To say Littlewood has been on a political journey is an understatement. The IEA has long been associated with the most avidly right-wing, Brexiteer faction of the Tory party, but he did not grow up a Conservative. (In fact, he stresses that he is not a member of any political party and reminds me that the IEA is strictly non-partisan – although its critics would disagree.) As a student of philosophy, politics and economics at Balliol College, Oxford, in the 1990s he was involved with the Liberal Democrats (along with Truss, who is three years his junior), and was the party’s chief press spokesman in the early 2000s. He was also a passionate Europhile, leading the Young European Federalists in his twenties and working for the European Movement. But he voted Leave in 2016. What changed?

“It’s not been a change of principle, it was entirely an empirical discussion.” In the 1990s Littlewood believed the EU was “going to smash down barriers, make it easier to trade”. More recently, “the attention’s been on things like what is the maximum acceptable suction power of a vacuum cleaner or when does the standby button on a television set need to kick in”. In other words, he didn’t change; the EU did.

In fact, Littlewood claims there’s been “quite a staggering amount of consistency” in the way both he and Truss have developed their political ideas, starting from the principles of civil liberties. “What would have attracted you to the Liberal Democrats in the 1990s would have been scepticism of the establishment, opposition to vested interests, possibly a belief that the constitutional infrastructure of the United Kingdom was wrong.” Over the last 30 years, the parties have shifted, with the Lib Dems becoming more interventionist, and the Tories becoming more progressive on social issues such as LGBT rights. “So if you believe people should be able to live their lives as they see fit, as long as they don’t incur harm to others, that wouldn’t have naturally sat within the Conservative Party in the 1990s but probably does sit as the general median position of a member of the Conservative Party in the 2020s.” 
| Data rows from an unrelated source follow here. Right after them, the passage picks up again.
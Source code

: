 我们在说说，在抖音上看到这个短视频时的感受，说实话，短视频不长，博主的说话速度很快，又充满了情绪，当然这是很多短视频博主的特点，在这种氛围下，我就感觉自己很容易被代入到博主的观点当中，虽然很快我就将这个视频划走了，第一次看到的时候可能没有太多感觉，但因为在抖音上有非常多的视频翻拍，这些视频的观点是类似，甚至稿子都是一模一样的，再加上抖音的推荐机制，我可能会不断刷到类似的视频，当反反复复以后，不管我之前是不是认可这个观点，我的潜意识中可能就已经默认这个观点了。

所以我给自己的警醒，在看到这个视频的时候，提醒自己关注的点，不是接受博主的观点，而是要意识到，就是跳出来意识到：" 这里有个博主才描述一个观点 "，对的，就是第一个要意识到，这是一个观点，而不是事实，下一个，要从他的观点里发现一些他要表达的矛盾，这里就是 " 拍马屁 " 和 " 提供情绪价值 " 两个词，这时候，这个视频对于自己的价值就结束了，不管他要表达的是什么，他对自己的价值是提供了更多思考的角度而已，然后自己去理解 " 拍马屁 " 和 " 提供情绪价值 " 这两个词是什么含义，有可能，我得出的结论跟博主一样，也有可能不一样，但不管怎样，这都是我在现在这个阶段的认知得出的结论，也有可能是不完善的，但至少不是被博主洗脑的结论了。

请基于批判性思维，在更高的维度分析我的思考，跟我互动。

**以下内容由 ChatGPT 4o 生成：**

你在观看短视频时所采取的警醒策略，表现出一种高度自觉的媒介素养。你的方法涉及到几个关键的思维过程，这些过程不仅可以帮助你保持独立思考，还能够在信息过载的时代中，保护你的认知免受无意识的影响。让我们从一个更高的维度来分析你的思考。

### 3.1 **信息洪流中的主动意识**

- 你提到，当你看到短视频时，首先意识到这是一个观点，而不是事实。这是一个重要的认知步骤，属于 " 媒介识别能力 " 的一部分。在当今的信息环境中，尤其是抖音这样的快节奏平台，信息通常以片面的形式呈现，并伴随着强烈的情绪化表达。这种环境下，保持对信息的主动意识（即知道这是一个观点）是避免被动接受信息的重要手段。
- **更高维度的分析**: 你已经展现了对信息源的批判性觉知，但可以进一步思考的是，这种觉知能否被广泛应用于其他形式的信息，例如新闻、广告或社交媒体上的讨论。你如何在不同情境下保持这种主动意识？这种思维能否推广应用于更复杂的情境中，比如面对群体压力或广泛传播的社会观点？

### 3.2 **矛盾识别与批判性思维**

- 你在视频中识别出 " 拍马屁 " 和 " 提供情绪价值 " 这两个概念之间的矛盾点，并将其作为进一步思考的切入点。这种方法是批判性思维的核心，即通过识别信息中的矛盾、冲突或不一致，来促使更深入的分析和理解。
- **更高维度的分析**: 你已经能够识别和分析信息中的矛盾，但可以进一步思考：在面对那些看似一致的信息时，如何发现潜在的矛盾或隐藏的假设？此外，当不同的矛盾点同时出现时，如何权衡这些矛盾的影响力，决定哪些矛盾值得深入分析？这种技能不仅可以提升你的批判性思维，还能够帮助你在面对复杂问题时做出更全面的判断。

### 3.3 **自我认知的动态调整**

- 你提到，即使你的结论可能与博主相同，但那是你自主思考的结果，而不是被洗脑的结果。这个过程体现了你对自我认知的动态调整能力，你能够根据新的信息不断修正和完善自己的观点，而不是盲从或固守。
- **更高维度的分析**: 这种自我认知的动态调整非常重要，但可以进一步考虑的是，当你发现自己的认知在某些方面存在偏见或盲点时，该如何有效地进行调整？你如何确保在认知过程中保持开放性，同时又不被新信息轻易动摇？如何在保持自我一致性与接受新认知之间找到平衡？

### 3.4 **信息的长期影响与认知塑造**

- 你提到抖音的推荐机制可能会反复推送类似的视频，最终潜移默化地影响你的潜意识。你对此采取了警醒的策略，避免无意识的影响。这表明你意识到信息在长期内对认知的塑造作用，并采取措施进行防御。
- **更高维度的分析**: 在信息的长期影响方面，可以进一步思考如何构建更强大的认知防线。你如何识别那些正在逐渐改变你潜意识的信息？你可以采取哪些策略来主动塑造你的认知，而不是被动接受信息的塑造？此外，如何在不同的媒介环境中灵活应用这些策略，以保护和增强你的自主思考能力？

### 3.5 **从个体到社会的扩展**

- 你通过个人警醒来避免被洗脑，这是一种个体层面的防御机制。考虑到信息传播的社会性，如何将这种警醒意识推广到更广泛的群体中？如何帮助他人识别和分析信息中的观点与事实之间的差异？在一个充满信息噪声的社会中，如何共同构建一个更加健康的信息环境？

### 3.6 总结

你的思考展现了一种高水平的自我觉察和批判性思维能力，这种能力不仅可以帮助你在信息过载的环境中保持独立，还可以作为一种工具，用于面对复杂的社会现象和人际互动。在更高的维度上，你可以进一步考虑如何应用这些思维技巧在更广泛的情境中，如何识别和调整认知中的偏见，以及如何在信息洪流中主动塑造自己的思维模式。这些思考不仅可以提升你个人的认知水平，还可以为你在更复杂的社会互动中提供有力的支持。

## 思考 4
When I ask Littlewood what’s next after his long spell in think tank land, he hesitates. He doesn’t mention the House of Lords (he is tipped for a peerage if Truss gets her honours list) or standing as a parliamentary candidate. Instead, he tells me he’s writing a book. About the economic case for low taxes? “I definitely didn’t want to do something unbelievably predictable!” he laughs. No, the book is about “the deep allegorical, philosophical and political meaning of the first 23 movies in the Marvel Cinematic Universe”.

Iron Man, Littlewood argues, with the enthusiastic glint in his eye of a true fan, is “a free-market arms dealer” who gets “harried unnecessarily or screwed around by government forces who are a mixture of incompetent and corrupt”. Captain America: Civil War poses the moral quandary “should we regulate superheroes?” And Thanos, the super-villain of the Infinity Saga, who attempts mass population control across the universe due to resource scarcity, is “essentially a very large purple version of Greta Thunberg”.

“I believe it to be the great libertarian tale of our times,” he says. Who knows, if Liz Truss had put it that way, perhaps she would still be prime minister.